French writer (1899–1980)

Louis Guilloux (15 January 1899 – 14 October 1980) was a Breton writer born in Saint-Brieuc, Brittany, where he lived throughout his life. He is known for his Social Realist novels describing working-class life and political struggles in the mid-twentieth century. His best-known book is Le Sang noir (Blood Dark), which has been described as a "prefiguration of Sartre's La Nausée."

==Life and work==
Guilloux's father was a shoemaker and socialist activist, a background that Guilloux describes in his first book La Maison du Peuple (The House of the People), which centres on the struggles of a shoemaker called Quéré as seen through the eyes of his young son. The story describes how Quéré's idealistic political activism threatens his small business as he loses custom by pushing against ingrained conservatism. Nevertheless, he manages to build self-help cooperatives on the model of Proudhonism.

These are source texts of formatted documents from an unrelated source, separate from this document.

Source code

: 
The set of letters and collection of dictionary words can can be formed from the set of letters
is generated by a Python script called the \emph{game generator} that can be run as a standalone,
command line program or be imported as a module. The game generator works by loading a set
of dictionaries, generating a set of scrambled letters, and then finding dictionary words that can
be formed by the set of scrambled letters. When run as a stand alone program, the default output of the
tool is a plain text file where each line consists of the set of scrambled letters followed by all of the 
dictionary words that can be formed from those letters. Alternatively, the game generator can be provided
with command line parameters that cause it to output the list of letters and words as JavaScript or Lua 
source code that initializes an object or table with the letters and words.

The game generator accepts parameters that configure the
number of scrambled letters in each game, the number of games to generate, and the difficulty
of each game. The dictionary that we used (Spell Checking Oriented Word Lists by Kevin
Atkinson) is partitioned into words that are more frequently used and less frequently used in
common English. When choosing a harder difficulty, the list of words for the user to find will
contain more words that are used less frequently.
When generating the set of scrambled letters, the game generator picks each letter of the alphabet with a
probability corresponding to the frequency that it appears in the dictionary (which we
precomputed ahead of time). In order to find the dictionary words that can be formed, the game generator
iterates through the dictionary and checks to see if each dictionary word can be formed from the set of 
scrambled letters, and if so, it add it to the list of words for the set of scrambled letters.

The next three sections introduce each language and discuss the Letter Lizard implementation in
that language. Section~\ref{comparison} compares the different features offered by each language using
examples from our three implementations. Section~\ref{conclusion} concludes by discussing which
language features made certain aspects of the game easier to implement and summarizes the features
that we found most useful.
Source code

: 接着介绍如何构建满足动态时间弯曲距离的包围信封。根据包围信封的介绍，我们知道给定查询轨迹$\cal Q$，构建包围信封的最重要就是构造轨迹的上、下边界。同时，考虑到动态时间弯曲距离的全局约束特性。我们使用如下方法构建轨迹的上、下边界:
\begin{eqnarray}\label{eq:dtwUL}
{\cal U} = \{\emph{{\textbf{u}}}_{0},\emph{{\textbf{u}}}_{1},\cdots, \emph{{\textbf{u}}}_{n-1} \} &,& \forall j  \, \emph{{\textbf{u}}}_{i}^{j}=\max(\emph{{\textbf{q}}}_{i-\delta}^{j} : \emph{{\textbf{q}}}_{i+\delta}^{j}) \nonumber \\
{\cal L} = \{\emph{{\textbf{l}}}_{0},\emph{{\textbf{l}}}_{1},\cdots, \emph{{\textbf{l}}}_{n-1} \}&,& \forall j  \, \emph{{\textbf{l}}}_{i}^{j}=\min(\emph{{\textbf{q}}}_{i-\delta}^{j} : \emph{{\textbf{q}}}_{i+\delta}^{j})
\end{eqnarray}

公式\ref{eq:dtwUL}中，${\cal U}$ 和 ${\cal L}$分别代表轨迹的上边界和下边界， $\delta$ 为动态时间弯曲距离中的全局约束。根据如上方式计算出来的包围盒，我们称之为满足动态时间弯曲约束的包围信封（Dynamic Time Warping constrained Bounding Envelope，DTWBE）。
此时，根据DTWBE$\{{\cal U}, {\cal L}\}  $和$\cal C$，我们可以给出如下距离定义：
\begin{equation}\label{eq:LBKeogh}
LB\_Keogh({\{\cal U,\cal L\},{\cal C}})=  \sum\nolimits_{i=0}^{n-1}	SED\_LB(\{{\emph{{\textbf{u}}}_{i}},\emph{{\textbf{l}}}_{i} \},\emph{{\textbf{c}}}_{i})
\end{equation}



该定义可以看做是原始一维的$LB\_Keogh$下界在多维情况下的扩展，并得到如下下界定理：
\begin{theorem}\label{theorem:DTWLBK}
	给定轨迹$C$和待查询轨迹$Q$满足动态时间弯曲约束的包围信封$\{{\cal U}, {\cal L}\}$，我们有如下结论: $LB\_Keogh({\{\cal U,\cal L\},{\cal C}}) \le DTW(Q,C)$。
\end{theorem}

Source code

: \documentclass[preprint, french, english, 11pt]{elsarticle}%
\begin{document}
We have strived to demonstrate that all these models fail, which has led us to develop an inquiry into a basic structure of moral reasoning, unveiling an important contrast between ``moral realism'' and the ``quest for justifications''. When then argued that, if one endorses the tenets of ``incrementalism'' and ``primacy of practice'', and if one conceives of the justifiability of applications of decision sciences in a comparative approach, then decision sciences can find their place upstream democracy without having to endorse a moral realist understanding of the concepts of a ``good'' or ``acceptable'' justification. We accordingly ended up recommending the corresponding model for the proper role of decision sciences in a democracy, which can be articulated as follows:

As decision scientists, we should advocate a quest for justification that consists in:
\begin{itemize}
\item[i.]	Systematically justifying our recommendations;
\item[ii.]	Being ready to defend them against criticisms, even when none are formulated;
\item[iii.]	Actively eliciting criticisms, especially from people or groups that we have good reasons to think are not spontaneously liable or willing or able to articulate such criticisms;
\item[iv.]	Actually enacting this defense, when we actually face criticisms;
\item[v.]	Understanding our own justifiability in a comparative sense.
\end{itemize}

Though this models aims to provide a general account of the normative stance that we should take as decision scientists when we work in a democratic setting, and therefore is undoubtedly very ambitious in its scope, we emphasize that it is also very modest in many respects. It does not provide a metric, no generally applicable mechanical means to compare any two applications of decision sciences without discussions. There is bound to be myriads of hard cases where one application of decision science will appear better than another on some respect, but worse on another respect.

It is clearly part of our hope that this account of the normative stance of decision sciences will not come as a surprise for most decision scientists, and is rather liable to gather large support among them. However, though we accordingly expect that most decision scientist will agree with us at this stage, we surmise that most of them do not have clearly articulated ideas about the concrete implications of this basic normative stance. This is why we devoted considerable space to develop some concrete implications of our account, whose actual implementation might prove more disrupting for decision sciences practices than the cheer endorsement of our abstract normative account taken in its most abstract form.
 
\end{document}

In high school, Guilloux befriended the philosophy tutor Georges Palante, an anarchist thinker who later killed himself. Palante's despair inspired Guilloux to create the character of Cripure, the anguished anti-hero of Le Sang Noir (1935), which is considered his masterpiece. The name Cripure is a contraction of "Critique de la raison pure" (Critique of Pure Reason). He also commemorated his old tutor in a memoir.

He married in 1924, and published La Maison du Peuple in 1927.

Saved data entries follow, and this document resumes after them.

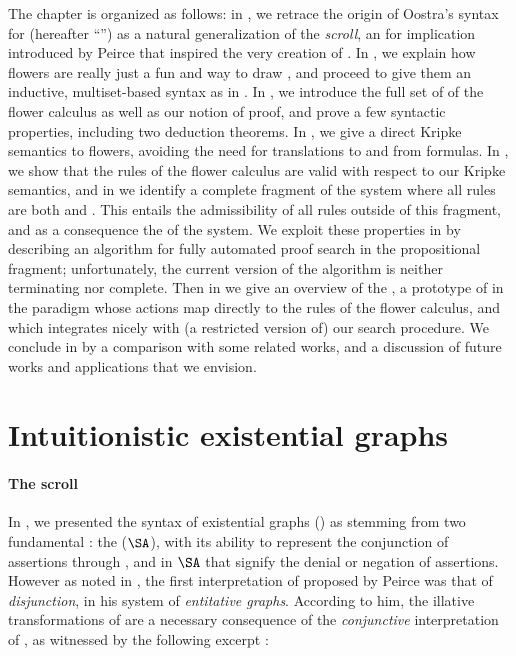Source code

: The chapter is organized as follows: in , we retrace the origin of
Oostra's syntax for   (hereafter ``'') as a
natural generalization of the \emph{scroll}, an  for implication introduced
by Peirce that inspired the very creation of . In , we
explain how flowers are really just a fun and  way to draw
, and proceed to give them an inductive, multiset-based syntax as in
. In , we introduce the full set of  of the flower calculus as well as our notion of proof, and prove a few
syntactic properties, including two deduction theorems. In ,
we give a direct Kripke semantics to flowers, avoiding the need for translations
to and from formulas. In , we show that the rules of the
flower calculus are valid with respect to our Kripke semantics, and in
 we identify a complete fragment of the system where all
rules are both \emph{} and \emph{}. This entails the
admissibility of all rules outside of this fragment, and as a consequence the
 of the system. We exploit these properties in
 by describing an algorithm for fully automated proof
search in the propositional fragment; unfortunately, the current version of the
algorithm is neither terminating nor complete. Then in 
we give an overview of the , a prototype of  in the
 paradigm whose actions map directly to the rules of the flower
calculus, and which integrates nicely with (a restricted version of) our search
procedure. We conclude in  by a comparison with some related
works, and a discussion of future works and applications that we envision.


\section{Intuitionistic existential graphs}

\paragraph{The scroll}

In , we presented the syntax of existential graphs () as
stemming from two fundamental : the  ($\SA$),
with its ability to represent the conjunction of assertions through
\emph{}, and \emph{} in $\SA$ that signify the denial or
negation of assertions. However as noted in , the first
interpretation of  proposed by Peirce was that of
\emph{disjunction}, in his system of \emph{entitative graphs}. According to him,
the illative transformations of  are a necessary consequence of the
\emph{conjunctive} interpretation of , as witnessed by the
following excerpt :

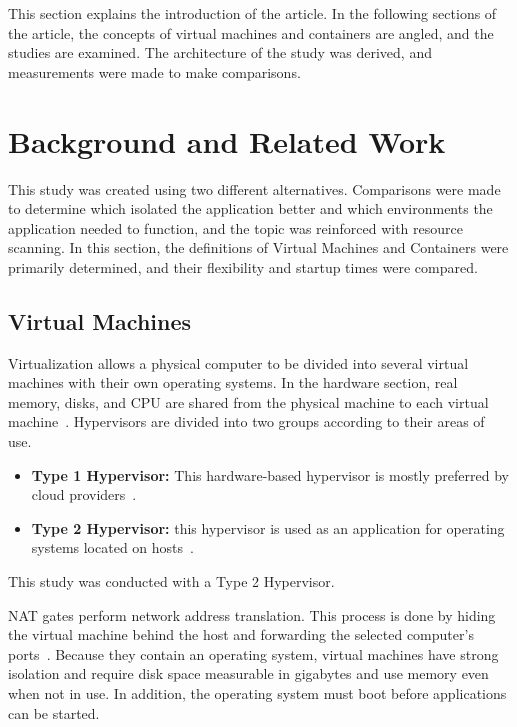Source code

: \documentclass[conference,a4paper]{IEEEtran}
\begin{document}
This section explains the introduction of the article. In the following sections of the article, the concepts of virtual machines and containers are angled, and the studies are examined. The architecture of the study was derived, and measurements were made to make comparisons.

\section{Background and Related Work}
\label{sec:related_work}

This study was created using two different alternatives. Comparisons were made to determine which isolated the application better and which environments the application needed to function, and the topic was reinforced with resource scanning. In this section, the definitions of Virtual Machines and Containers were primarily determined, and their flexibility and startup times were compared.

\subsection{Virtual Machines}
Virtualization allows a physical computer to be divided into several virtual machines with their own operating systems. In the hardware section, real memory, disks, and CPU are shared from the physical machine to each virtual machine~\cite{b2}. Hypervisors are divided into two groups according to their areas of use.
\begin{itemize}
	\item \textbf{Type 1 Hypervisor:} This hardware-based hypervisor is mostly preferred by cloud providers~\cite{b2}.
	\item \textbf{Type 2 Hypervisor:} this hypervisor is used as an application for operating systems located on hosts~\cite{b2}.
\end{itemize}
This study was conducted with a Type 2 Hypervisor.

NAT gates perform network address translation. This process is done by hiding the virtual machine behind the host and forwarding the selected computer's ports~\cite{b4}. Because they contain an operating system, virtual machines have strong isolation and require disk space measurable in gigabytes and use memory even when not in use. In addition, the operating system must boot before applications can be started.
\end{document}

The success of the book led to a long series of novels on socially committed themes, usually based in his native Brittany. His masterpiece Le Sang Noir was notable for its departure from his earlier, more straightforwardly socialist literature, since it contains elements of what was later associated with an existentialist or absurdist vision. It centres on the suicidal thoughts of the anti-hero, Cripure, who feels overwhelming disgust at humanity in the destructive circumstances of militarism during World War I. Contrasted with the figure of Cripure is the nominal hero, Lucien, who aspires to work for a better future. But the grotesque and self-excoriating visions of Cripure are repeatedly portrayed as more powerful and compelling than Lucien's idealism. The book was translated into English under the title Bitter Victory.

Le Pain des Rêves (Bread of Dreams), which he wrote during the Occupation, won the Prix du roman populiste in 1942. After the liberation of France, Guilloux worked as an interpreter for the American army of occupation. In OK Joe! he explored racial inequalities and injustice in the segregated American army of the time. Guilloux's experiences at this time are described by Alice Kaplan in her 2006 book The Interpreter.

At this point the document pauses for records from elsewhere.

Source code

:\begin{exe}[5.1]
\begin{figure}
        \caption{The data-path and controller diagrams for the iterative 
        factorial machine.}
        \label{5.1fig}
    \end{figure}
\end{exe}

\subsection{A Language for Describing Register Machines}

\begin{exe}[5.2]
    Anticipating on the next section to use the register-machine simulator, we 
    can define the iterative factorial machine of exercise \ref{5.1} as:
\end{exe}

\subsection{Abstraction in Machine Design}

His 1949 novel Le Jeu de Patience (Game of Patience) won the Prix Renaudot. It has been described as his most experimental work, "an intricate text demanding patient reconstitution by the reader. Micro- and macro-history collide: the horrors of war, and anarchist and Popular Front politics or right-wing coups, impinge violently on private dramas. It is a haunted kaleidoscope, often hallucinatory."

Guilloux was also a translator of a number of books, including the novel Home to Harlem written by black American author Claude McKay, published in 1932 under the title Ghetto Noir. He also translated John Steinbeck, Margaret Kennedy, and Robert Didier, and some of the Hornblower series of novels by C.S. Forester. Towards the end of his life, he created scripts for television adaptations of literary classics.

Louis Guilloux was friendly with many notable writers. He knew the philosopher Jean Grenier from his teenage years, and was close to Albert Camus. He was also friends with André Malraux and Jean Guéhenno. Camus praised his work highly, and compared his story Compagnons (Companions) to Leo Tolstoy's The Death of Ivan Ilyich.

===Political activities===
Guilloux was active in left-wing causes. In 1927, he signed the petition, published on 15 April in the magazine Europe, against the law on the general organization of the nation for war, objecting to the restrictions on intellectual independence and freedom of opinion.

He was Secretary of the first World Congress of Anti-fascist Writers in 1935, then became head of Red Aid International (later known as Secours Populaire - The People's Aid), which helped refugees from Nazi Germany and later assisted the Spanish Republicans.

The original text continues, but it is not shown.